Goal of the exercise ::
From the first line of the data below through the line holding "5s - loss: 0.0692", write out each line exactly as it stands.

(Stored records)
◆ ◆ ◆

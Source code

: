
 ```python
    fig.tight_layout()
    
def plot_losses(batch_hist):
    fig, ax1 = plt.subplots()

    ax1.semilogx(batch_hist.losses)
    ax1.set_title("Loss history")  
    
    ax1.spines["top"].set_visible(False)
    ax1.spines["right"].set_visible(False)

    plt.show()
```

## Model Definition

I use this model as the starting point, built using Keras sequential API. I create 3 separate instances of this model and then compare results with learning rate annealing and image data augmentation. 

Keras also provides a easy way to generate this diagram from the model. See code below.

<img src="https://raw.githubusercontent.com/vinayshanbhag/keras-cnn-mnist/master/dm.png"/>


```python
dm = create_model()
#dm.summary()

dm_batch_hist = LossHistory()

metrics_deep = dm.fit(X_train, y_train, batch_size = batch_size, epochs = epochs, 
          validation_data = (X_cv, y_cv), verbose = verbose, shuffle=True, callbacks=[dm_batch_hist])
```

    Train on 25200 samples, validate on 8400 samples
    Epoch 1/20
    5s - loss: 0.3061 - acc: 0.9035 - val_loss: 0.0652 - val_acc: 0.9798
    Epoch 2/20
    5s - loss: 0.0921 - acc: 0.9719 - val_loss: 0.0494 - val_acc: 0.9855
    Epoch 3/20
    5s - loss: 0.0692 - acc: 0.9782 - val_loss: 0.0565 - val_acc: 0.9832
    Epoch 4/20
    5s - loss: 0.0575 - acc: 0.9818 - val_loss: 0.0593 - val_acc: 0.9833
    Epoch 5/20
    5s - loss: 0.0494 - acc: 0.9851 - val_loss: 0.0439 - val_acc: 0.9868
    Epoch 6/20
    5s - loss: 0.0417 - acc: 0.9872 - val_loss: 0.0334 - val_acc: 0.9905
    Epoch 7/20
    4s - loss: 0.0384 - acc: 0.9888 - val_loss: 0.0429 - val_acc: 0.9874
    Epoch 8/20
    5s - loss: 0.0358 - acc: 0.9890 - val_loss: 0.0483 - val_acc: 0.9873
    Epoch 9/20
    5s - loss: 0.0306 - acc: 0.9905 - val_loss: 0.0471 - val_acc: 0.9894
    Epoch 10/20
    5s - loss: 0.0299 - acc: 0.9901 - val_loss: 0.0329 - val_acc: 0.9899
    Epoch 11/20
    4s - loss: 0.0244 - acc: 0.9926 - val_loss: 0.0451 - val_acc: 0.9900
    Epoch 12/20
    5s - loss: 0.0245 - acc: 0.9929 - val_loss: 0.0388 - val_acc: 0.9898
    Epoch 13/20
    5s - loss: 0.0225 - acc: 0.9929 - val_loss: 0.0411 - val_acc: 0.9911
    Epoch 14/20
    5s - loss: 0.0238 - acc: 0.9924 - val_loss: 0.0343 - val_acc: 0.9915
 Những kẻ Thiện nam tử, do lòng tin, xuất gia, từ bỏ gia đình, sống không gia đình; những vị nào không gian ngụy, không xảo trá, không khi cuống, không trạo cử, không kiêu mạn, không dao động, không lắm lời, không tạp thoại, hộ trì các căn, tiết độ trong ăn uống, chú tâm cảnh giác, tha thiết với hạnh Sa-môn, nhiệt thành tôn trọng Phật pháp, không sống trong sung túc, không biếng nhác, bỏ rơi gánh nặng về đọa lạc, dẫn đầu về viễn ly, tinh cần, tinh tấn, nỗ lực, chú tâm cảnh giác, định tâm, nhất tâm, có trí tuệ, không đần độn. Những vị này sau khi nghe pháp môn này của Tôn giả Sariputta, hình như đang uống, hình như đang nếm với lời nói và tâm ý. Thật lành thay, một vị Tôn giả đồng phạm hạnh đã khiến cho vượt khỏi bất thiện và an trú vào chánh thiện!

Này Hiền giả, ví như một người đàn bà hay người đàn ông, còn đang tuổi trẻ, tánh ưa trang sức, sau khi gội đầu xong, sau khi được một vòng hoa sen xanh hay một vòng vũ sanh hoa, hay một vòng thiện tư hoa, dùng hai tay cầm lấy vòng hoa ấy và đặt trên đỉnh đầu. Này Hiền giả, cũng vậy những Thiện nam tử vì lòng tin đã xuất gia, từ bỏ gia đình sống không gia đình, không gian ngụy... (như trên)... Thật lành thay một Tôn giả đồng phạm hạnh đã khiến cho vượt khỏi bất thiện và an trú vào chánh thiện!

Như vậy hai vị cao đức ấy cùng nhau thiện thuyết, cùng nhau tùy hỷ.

◆ ◆ ◆

Answer to the problem ::
Source code

:
 ```python
    fig.tight_layout()
    
def plot_losses(batch_hist):
    fig, ax1 = plt.subplots()

    ax1.semilogx(batch_hist.losses)
    ax1.set_title("Loss history")  
    
    ax1.spines["top"].set_visible(False)
    ax1.spines["right"].set_visible(False)

    plt.show()
```

## Model Definition

I use this model as the starting point, built using Keras sequential API. I create 3 separate instances of this model and then compare results with learning rate annealing and image data augmentation. 

Keras also provides a easy way to generate this diagram from the model. See code below.

<img src="https://raw.githubusercontent.com/vinayshanbhag/keras-cnn-mnist/master/dm.png"/>


```python
dm = create_model()
#dm.summary()

dm_batch_hist = LossHistory()

metrics_deep = dm.fit(X_train, y_train, batch_size = batch_size, epochs = epochs, 
          validation_data = (X_cv, y_cv), verbose = verbose, shuffle=True, callbacks=[dm_batch_hist])
```

    Train on 25200 samples, validate on 8400 samples
    Epoch 1/20
    5s - loss: 0.3061 - acc: 0.9035 - val_loss: 0.0652 - val_acc: 0.9798
    Epoch 2/20
    5s - loss: 0.0921 - acc: 0.9719 - val_loss: 0.0494 - val_acc: 0.9855
    Epoch 3/20
    5s - loss: 0.0692 - acc: 0.9782 - val_loss: 0.0565 - val_acc: 0.9832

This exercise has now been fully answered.